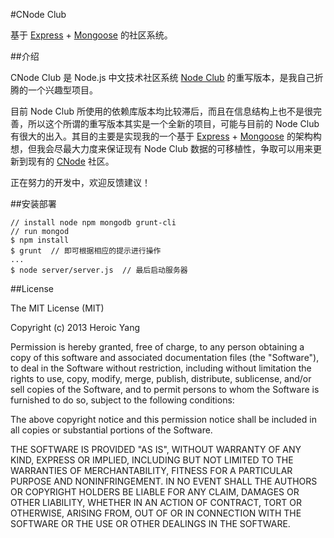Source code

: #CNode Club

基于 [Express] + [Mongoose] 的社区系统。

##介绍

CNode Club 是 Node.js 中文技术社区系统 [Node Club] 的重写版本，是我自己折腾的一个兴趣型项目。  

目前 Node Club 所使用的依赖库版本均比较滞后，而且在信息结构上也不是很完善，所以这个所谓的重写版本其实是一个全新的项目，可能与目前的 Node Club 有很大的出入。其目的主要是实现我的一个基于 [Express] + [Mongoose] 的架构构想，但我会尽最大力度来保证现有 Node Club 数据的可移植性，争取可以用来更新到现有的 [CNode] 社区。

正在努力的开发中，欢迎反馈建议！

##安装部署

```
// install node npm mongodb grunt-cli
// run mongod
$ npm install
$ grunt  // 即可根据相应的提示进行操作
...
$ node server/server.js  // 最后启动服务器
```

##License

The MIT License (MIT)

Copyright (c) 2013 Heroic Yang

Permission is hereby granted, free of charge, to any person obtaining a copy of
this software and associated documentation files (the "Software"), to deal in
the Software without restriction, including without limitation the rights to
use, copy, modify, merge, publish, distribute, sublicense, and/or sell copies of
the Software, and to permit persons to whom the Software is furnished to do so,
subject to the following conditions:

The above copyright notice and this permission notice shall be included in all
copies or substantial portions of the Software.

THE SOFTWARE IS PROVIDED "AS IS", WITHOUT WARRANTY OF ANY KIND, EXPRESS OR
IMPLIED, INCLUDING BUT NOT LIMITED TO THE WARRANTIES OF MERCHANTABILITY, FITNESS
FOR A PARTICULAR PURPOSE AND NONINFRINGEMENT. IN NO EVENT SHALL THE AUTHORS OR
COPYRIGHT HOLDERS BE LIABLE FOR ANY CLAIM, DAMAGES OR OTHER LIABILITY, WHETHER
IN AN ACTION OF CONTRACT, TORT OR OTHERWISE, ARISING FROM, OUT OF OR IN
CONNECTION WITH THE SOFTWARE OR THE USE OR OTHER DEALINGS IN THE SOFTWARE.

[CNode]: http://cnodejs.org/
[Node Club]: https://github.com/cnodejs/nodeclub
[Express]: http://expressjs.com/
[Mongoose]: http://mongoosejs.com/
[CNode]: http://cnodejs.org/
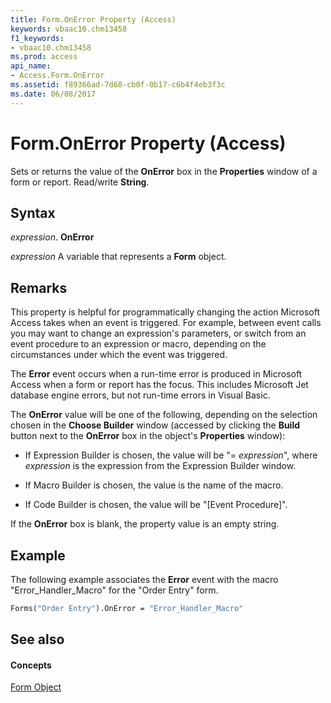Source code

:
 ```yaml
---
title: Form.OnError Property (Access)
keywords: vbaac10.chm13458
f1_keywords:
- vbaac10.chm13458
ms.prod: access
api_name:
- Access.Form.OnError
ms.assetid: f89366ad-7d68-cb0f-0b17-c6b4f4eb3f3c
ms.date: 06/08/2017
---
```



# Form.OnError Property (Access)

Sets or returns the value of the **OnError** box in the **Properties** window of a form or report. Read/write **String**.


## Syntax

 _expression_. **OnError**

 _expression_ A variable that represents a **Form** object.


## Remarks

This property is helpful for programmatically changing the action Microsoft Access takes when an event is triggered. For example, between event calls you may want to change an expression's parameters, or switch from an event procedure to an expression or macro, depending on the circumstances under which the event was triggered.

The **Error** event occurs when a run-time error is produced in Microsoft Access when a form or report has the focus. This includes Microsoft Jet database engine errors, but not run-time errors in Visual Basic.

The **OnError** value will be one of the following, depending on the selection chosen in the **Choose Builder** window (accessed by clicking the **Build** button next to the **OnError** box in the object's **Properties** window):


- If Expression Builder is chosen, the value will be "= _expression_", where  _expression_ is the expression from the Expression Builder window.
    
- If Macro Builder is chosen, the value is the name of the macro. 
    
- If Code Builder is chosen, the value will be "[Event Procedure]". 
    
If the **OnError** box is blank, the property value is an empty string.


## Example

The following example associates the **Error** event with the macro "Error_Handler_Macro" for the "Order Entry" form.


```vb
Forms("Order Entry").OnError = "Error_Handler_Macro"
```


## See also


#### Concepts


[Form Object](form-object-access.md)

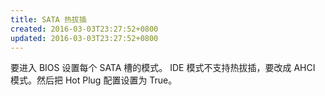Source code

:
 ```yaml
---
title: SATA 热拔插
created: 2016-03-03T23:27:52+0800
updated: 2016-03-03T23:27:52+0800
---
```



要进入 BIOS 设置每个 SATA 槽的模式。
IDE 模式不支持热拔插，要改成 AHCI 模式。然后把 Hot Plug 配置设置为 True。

——————

**HOW TO COMPLETE THIS TASK:** Only lines containing the string "Entry" are needed. Pull each of them out of the records above.

**WORKED SOLUTION:**
The following example associates the **Error** event with the macro "Error_Handler_Macro" for the "Order Entry" form.
Forms("Order Entry").OnError = "Error_Handler_Macro"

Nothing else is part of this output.